Document images with source code:
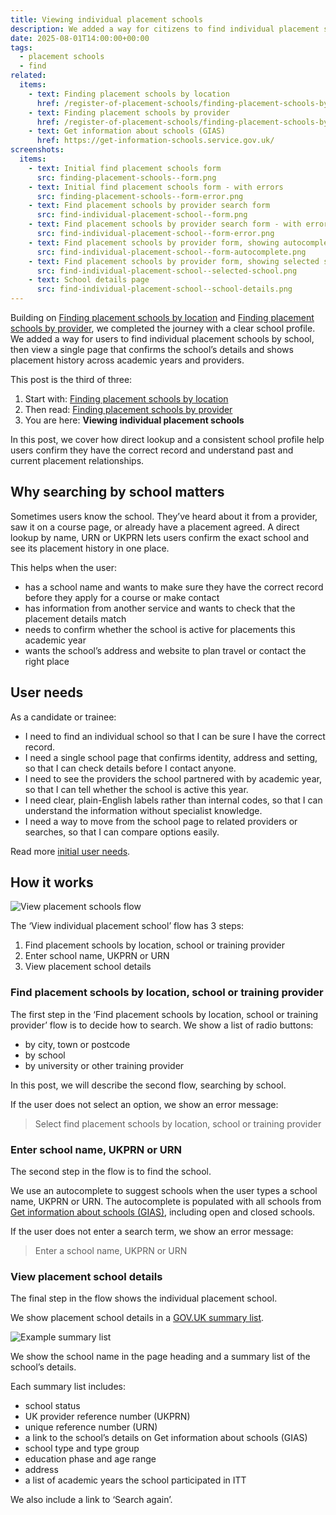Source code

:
 ```yaml
---
title: Viewing individual placement schools
description: We added a way for citizens to find individual placement schools by school name
date: 2025-08-01T14:00:00+00:00
tags:
  - placement schools
  - find
related:
  items:
    - text: Finding placement schools by location
      href: /register-of-placement-schools/finding-placement-schools-by-location/
    - text: Finding placement schools by provider
      href: /register-of-placement-schools/finding-placement-schools-by-provider/
    - text: Get information about schools (GIAS)
      href: https://get-information-schools.service.gov.uk/
screenshots:
  items:
    - text: Initial find placement schools form
      src: finding-placement-schools--form.png
    - text: Initial find placement schools form - with errors
      src: finding-placement-schools--form-error.png
    - text: Find placement schools by provider search form
      src: find-individual-placement-school--form.png
    - text: Find placement schools by provider search form - with errors
      src: find-individual-placement-school--form-error.png
    - text: Find placement schools by provider form, showing autocomplete suggestions
      src: find-individual-placement-school--form-autocomplete.png
    - text: Find placement schools by provider form, showing selected school
      src: find-individual-placement-school--selected-school.png
    - text: School details page
      src: find-individual-placement-school--school-details.png
---
```


Building on [Finding placement schools by location](/register-of-placement-schools/finding-placement-schools-by-location/) and [Finding placement schools by provider](/register-of-placement-schools/finding-placement-schools-by-provider/), we completed the journey with a clear school profile. We added a way for users to find individual placement schools by school, then view a single page that confirms the school’s details and shows placement history across academic years and providers.

This post is the third of three:

1. Start with: [Finding placement schools by location](/register-of-placement-schools/finding-placement-schools-by-location/)
2. Then read: [Finding placement schools by provider](/register-of-placement-schools/finding-placement-schools-by-provider/)
3. You are here: **Viewing individual placement schools**

In this post, we cover how direct lookup and a consistent school profile help users confirm they have the correct record and understand past and current placement relationships.

## Why searching by school matters

Sometimes users know the school. They’ve heard about it from a provider, saw it on a course page, or already have a placement agreed. A direct lookup by name, URN or UKPRN lets users confirm the exact school and see its placement history in one place.

This helps when the user:

- has a school name and wants to make sure they have the correct record before they apply for a course or make contact
- has information from another service and wants to check that the placement details match
- needs to confirm whether the school is active for placements this academic year
- wants the school’s address and website to plan travel or contact the right place
## User needs

As a candidate or trainee:

- I need to find an individual school so that I can be sure I have the correct record.
- I need a single school page that confirms identity, address and setting, so that I can check details before I contact anyone.
- I need to see the providers the school partnered with by academic year, so that I can tell whether the school is active this year.
- I need clear, plain-English labels rather than internal codes, so that I can understand the information without specialist knowledge.
- I need a way to move from the school page to related providers or searches, so that I can compare options easily.

Read more [initial user needs](/register-of-placement-schools/initial-user-needs/).

## How it works

![View placement schools flow](view-placement-schools--flow.png "View placement schools flow")

The ‘View individual placement school’ flow has 3 steps:

1. Find placement schools by location, school or training provider
2. Enter school name, UKPRN or URN
3. View placement school details

### Find placement schools by location, school or training provider

The first step in the ‘Find placement schools by location, school or training provider’ flow is to decide how to search. We show a list of radio buttons:

- by city, town or postcode
- by school
- by university or other training provider

In this post, we will describe the second flow, searching by school.

If the user does not select an option, we show an error message:

> Select find placement schools by location, school or training provider

### Enter school name, UKPRN or URN

The second step in the flow is to find the school.

We use an autocomplete to suggest schools when the user types a school name, UKPRN or URN. The autocomplete is populated with all schools from [Get information about schools (GIAS)](https://get-information-schools.service.gov.uk/), including open and closed schools.

If the user does not enter a search term, we show an error message:

> Enter a school name, UKPRN or URN

### View placement school details

The final step in the flow shows the individual placement school.

We show placement school details in a [GOV.UK summary list](https://design-system.service.gov.uk/components/summary-list/).

![Example summary list](summary-list-example.png "Example summary list")

We show the school name in the page heading and a summary list of the school’s details.

Each summary list includes:

- school status
- UK provider reference number (UKPRN)
- unique reference number (URN)
- a link to the school’s details on Get information about schools (GIAS)
- school type and type group
- education phase and age range
- address
- a list of academic years the school participated in ITT

We also include a link to ‘Search again’.
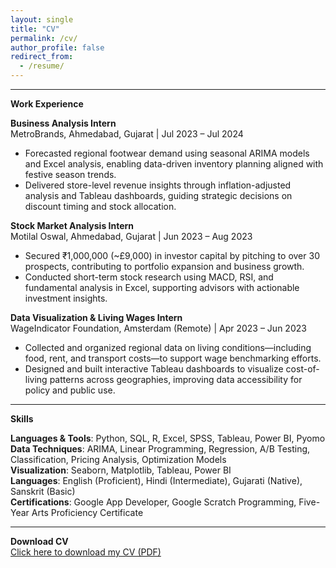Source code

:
 ```yaml
---
layout: single
title: "CV"
permalink: /cv/
author_profile: false
redirect_from:
  - /resume/
---
```


---
**Work Experience**

**Business Analysis Intern**                                                                                                                                                                                                                                                 
MetroBrands, Ahmedabad, Gujarat | Jul 2023 – Jul 2024

- Forecasted regional footwear demand using seasonal ARIMA models and Excel analysis, enabling data-driven inventory planning aligned with festive season trends.
- Delivered store-level revenue insights through inflation-adjusted analysis and Tableau dashboards, guiding strategic decisions on discount timing and stock allocation.

**Stock Market Analysis Intern**                                                                                                                                                                                                                                              
Motilal Oswal, Ahmedabad, Gujarat | Jun 2023 – Aug 2023

- Secured ₹1,000,000 (~£9,000) in investor capital by pitching to over 30 prospects, contributing to portfolio expansion and business growth.
- Conducted short-term stock research using MACD, RSI, and fundamental analysis in Excel, supporting advisors with actionable investment insights.

**Data Visualization & Living Wages Intern**                                                                                                                                                                                                                                  
WageIndicator Foundation, Amsterdam (Remote) | Apr 2023 – Jun 2023

- Collected and organized regional data on living conditions—including food, rent, and transport costs—to support wage benchmarking efforts.
- Designed and built interactive Tableau dashboards to visualize cost-of-living patterns across geographies, improving data accessibility for policy and public use.

---

**Skills**      

**Languages & Tools**: Python, SQL, R, Excel, SPSS, Tableau, Power BI, Pyomo                                                                                                                                                                                               
                                                                                                                                                                                                                                                                     **Data Techniques**: ARIMA, Linear Programming, Regression, A/B Testing, Classification, Pricing Analysis, Optimization Models                                                                                                                                             
                                                                                                                                                                                                                                                                       **Visualization**: Seaborn, Matplotlib, Tableau, Power BI                                                                                                                                                                                                                  
                                                                                                                                                                                                                                                                        **Languages**: English (Proficient), Hindi (Intermediate), Gujarati (Native), Sanskrit (Basic)                                                                                                                                                                             
                                                                                                                                                                                                                                                                    **Certifications**: Google App Developer, Google Scratch Programming, Five-Year Arts Proficiency Certificate                                                                                                                                                               

---

**Download CV**                                                                                                                                                                                                                                                              
[Click here to download my CV (PDF)](/Rishika_Agarwal_CV.pdf)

Task directions: Look through the entries above and copy each line that has "related" in it.

Reply:
related:
- I need a way to move from the school page to related providers or searches, so that I can compare options easily.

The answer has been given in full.